In ogni tappa, un menù degustazione a cinque portate (a un prezzo accessibile: 35 euro, con wine pairing opzionale) ha portato in tavola non solo pizze signature, ma creazioni inedite nate dall’incontro tra mani diverse. “La pizza ha il potere di unire”, hanno dichiarato i tre chef, che hanno scelto di spostarsi fisicamente e idealmente nelle pizzerie l’uno dell’altro, costruendo un ponte tra esperienze, territori e pubblici.

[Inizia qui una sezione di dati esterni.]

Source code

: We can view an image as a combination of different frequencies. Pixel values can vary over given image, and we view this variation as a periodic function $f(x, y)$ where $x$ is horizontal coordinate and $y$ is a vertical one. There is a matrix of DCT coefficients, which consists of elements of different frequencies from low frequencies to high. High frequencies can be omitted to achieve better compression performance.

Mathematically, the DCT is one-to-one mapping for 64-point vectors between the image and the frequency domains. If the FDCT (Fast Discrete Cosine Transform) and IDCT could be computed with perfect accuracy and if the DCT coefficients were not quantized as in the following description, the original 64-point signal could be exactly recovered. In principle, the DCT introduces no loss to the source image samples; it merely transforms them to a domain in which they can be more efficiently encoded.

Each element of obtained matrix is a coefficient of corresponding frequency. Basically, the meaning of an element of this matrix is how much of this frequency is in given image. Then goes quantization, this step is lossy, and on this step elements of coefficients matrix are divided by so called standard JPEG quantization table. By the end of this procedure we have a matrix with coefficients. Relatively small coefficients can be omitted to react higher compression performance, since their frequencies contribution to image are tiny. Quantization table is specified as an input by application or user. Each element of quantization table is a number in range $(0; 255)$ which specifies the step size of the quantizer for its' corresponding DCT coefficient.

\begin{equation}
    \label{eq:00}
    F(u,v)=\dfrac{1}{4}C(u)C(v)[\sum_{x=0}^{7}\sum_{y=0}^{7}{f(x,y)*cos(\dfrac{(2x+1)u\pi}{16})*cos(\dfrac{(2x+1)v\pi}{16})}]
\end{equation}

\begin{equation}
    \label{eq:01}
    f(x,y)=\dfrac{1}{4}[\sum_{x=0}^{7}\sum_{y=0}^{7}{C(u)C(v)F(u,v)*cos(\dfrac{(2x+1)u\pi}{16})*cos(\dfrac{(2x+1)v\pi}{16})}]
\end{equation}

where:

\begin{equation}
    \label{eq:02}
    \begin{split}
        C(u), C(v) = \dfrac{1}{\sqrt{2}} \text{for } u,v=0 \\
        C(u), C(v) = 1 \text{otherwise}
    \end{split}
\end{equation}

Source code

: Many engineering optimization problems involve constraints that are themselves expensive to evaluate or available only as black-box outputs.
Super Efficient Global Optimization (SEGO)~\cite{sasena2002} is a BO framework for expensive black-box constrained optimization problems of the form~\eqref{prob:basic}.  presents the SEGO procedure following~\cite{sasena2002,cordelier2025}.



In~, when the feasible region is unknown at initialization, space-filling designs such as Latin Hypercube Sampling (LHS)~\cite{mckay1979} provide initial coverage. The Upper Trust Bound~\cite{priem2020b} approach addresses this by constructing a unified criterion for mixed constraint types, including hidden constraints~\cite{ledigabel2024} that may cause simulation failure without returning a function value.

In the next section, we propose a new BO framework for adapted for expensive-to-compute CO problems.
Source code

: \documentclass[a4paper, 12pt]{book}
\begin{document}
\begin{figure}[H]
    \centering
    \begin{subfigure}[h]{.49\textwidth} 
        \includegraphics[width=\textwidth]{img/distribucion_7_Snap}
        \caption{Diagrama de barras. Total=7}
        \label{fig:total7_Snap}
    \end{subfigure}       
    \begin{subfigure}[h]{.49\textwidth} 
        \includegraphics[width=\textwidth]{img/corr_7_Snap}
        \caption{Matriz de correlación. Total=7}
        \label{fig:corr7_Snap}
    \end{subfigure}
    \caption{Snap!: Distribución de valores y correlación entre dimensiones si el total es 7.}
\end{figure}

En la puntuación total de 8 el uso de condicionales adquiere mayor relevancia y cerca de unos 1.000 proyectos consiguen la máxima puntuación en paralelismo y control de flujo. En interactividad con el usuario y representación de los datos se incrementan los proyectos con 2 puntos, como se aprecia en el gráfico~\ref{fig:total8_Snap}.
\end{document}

L’evoluzione della pizza: non solo impasto
Negli ultimi dieci anni, la pizza è passata da comfort food a oggetto di culto. Dai forni delle storiche pizzerie napoletane alle sale minimal di Tokyo e Brooklyn, il prodotto è mutato in forma, consistenza e visione. Sempre più spesso dialoga con l’alta cucina, si abbina a cocktail, si impasta con farine alternative, si serve in degustazione. “Itinerario di Pizza” si inserisce proprio in questa traiettoria: racconta un’Italia che non ha paura di innovare pur restando profondamente identitaria.
Esemplare il lavoro di Antonio Conza e Gabriella Esposito, che con Maturazioni hanno fatto del loro progetto un marchio itinerante, tra pop-up, consulenze e storytelling sui social. O ancora quello di Maiorano, entrato nella prestigiosa classifica 50 Top Pizza Italia e selezionato da Identità Golose per il suo mix tra pizza e cocktail. Infine Nicolosi, che con Biga rappresenta un caso virtuoso di attenzione all’inclusività alimentare e ricerca tecnica: premiato come Rivelazione dell’anno da “Pizza & Cocktail d’Autore”, ha saputo coniugare artigianalità e sperimentazione anche nel segmento gluten free, spesso trascurato dall’alta pizzeria.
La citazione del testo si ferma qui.